**SUPPLIED RECORDS**
_____

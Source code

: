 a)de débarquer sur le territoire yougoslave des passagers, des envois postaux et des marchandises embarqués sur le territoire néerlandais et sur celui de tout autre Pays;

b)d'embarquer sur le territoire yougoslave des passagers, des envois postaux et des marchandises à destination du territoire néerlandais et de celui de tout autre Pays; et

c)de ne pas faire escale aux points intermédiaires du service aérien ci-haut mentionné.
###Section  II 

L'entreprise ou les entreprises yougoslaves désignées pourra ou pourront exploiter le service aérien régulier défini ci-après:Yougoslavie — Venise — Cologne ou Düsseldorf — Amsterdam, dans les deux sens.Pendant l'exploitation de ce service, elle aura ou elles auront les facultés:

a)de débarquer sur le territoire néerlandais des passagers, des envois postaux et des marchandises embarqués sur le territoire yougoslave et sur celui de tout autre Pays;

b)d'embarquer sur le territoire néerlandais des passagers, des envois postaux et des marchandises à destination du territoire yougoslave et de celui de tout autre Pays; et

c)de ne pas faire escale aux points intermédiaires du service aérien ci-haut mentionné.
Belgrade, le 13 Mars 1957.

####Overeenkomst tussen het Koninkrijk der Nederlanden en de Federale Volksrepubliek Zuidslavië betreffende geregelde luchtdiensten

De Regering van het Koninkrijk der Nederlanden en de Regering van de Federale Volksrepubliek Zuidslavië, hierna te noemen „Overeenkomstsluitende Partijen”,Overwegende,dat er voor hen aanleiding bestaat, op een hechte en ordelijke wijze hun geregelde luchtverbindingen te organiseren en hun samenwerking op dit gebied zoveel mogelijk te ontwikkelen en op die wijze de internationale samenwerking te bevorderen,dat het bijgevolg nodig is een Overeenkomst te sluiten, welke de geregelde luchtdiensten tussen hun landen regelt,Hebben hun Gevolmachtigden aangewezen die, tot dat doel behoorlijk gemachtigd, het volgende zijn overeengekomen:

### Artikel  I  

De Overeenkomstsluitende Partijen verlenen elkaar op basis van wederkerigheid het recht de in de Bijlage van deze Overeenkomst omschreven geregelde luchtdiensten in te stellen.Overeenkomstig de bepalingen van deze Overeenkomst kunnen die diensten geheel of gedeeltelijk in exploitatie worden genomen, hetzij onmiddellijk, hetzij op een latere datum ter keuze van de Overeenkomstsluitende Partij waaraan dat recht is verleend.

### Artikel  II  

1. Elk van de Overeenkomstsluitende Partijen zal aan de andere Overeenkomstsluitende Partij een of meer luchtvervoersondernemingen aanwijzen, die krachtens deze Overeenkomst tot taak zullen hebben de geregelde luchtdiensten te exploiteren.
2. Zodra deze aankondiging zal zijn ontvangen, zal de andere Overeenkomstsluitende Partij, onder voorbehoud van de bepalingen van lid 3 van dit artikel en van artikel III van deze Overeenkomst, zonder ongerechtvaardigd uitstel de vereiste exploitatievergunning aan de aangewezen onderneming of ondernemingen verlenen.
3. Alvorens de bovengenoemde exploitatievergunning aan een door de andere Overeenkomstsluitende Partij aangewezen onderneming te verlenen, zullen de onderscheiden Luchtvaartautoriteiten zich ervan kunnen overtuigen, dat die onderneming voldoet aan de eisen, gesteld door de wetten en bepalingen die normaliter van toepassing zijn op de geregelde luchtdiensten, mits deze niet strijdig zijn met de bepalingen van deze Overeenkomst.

_____

**AIM OF THE TASK**
Provide the number of lines in the entries above on which the string "Federale" is found, and no other text.

**EXERCISE OUTPUT**
2